> Work request
In the listing below, find each line that holds "Special" and list it.

- - - - -

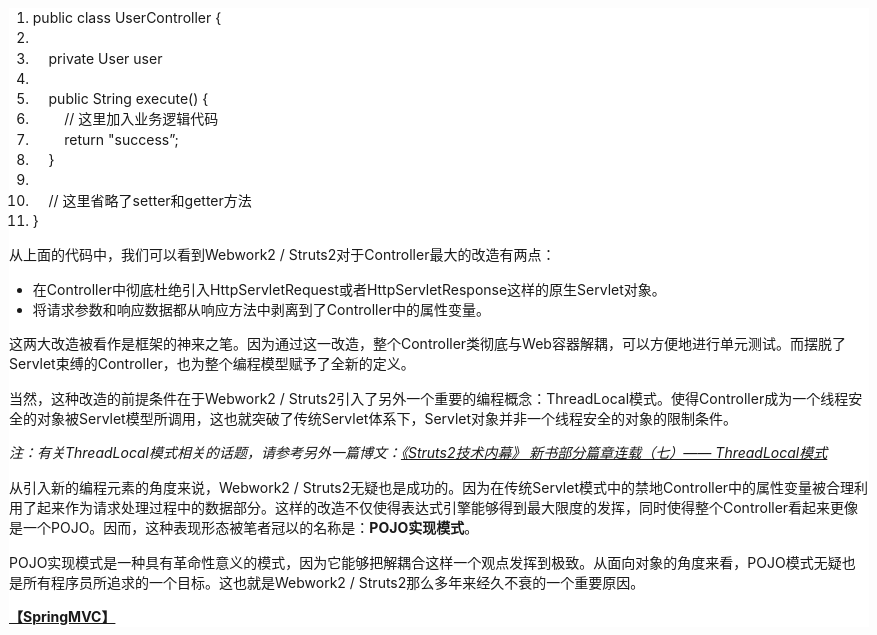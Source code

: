  <ol start="1">
    <li>
      public class UserController {
    </li>
    <li>
    </li>
    <li>
          private User user
    </li>
    <li>
    </li>
    <li>
          public String execute() {
    </li>
    <li>
              // 这里加入业务逻辑代码
    </li>
    <li>
              return "success&#8221;;
    </li>
    <li>
          }
    </li>
    <li>
    </li>
    <li>
          // 这里省略了setter和getter方法
    </li>
    <li>
      }
    </li>
  </ol>
</div>

从上面的代码中，我们可以看到Webwork2 / Struts2对于Controller最大的改造有两点：

  * 在Controller中彻底杜绝引入HttpServletRequest或者HttpServletResponse这样的原生Servlet对象。
  * 将请求参数和响应数据都从响应方法中剥离到了Controller中的属性变量。

这两大改造被看作是框架的神来之笔。因为通过这一改造，整个Controller类彻底与Web容器解耦，可以方便地进行单元测试。而摆脱了Servlet束缚的Controller，也为整个编程模型赋予了全新的定义。

当然，这种改造的前提条件在于Webwork2 / Struts2引入了另外一个重要的编程概念：ThreadLocal模式。使得Controller成为一个线程安全的对象被Servlet模型所调用，这也就突破了传统Servlet体系下，Servlet对象并非一个线程安全的对象的限制条件。

_注：有关ThreadLocal模式相关的话题，请参考另外一篇博文：<a href="http://downpour.iteye.com/blog/1335991" target="_blank">《Struts2技术内幕》 新书部分篇章连载（七）—— ThreadLocal模式</a>_

从引入新的编程元素的角度来说，Webwork2 / Struts2无疑也是成功的。因为在传统Servlet模式中的禁地Controller中的属性变量被合理利用了起来作为请求处理过程中的数据部分。这样的改造不仅使得表达式引擎能够得到最大限度的发挥，同时使得整个Controller看起来更像是一个POJO。因而，这种表现形态被笔者冠以的名称是：**POJO实现模式**。

POJO实现模式是一种具有革命性意义的模式，因为它能够把解耦合这样一个观点发挥到极致。从面向对象的角度来看，POJO模式无疑也是所有程序员所追求的一个目标。这也就是Webwork2 / Struts2那么多年来经久不衰的一个重要原因。

<span style="text-decoration: underline;"><strong>【SpringMVC】</strong></span>
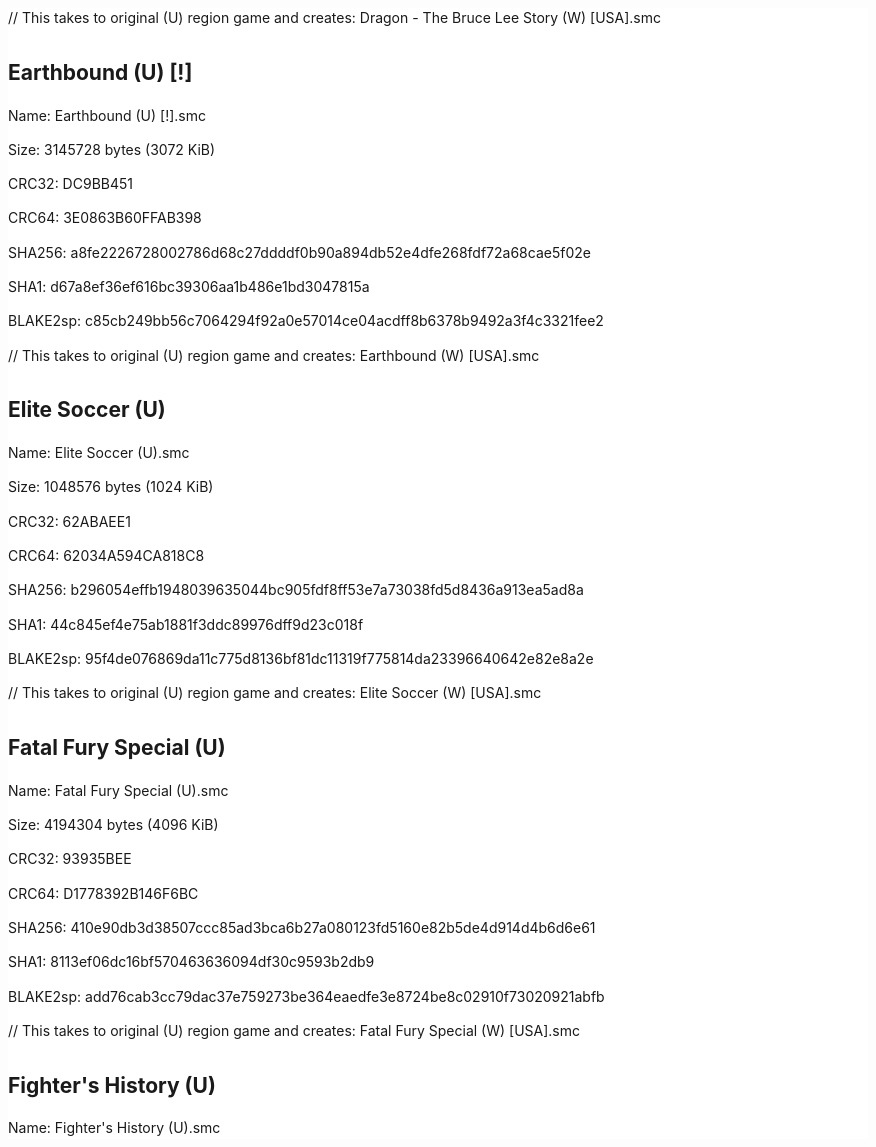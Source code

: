 // This takes to original (U) region game and creates: Dragon - The Bruce Lee Story (W) [USA].smc

## Earthbound (U) [!]

Name: Earthbound (U) [!].smc

Size: 3145728 bytes (3072 KiB)

CRC32: DC9BB451

CRC64: 3E0863B60FFAB398

SHA256: a8fe2226728002786d68c27ddddf0b90a894db52e4dfe268fdf72a68cae5f02e

SHA1: d67a8ef36ef616bc39306aa1b486e1bd3047815a

BLAKE2sp: c85cb249bb56c7064294f92a0e57014ce04acdff8b6378b9492a3f4c3321fee2

// This takes to original (U) region game and creates: Earthbound (W) [USA].smc

## Elite Soccer (U)

Name: Elite Soccer (U).smc

Size: 1048576 bytes (1024 KiB)

CRC32: 62ABAEE1

CRC64: 62034A594CA818C8

SHA256: b296054effb1948039635044bc905fdf8ff53e7a73038fd5d8436a913ea5ad8a

SHA1: 44c845ef4e75ab1881f3ddc89976dff9d23c018f

BLAKE2sp: 95f4de076869da11c775d8136bf81dc11319f775814da23396640642e82e8a2e

// This takes to original (U) region game and creates: Elite Soccer (W) [USA].smc

## Fatal Fury Special (U)

Name: Fatal Fury Special (U).smc

Size: 4194304 bytes (4096 KiB)

CRC32: 93935BEE

CRC64: D1778392B146F6BC

SHA256: 410e90db3d38507ccc85ad3bca6b27a080123fd5160e82b5de4d914d4b6d6e61

SHA1: 8113ef06dc16bf570463636094df30c9593b2db9

BLAKE2sp: add76cab3cc79dac37e759273be364eaedfe3e8724be8c02910f73020921abfb

// This takes to original (U) region game and creates: Fatal Fury Special (W) [USA].smc

## Fighter's History (U)

Name: Fighter's History (U).smc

- - - - -

> Solution to this problem
## Fatal Fury Special (U)
Name: Fatal Fury Special (U).smc
// This takes to original (U) region game and creates: Fatal Fury Special (W) [USA].smc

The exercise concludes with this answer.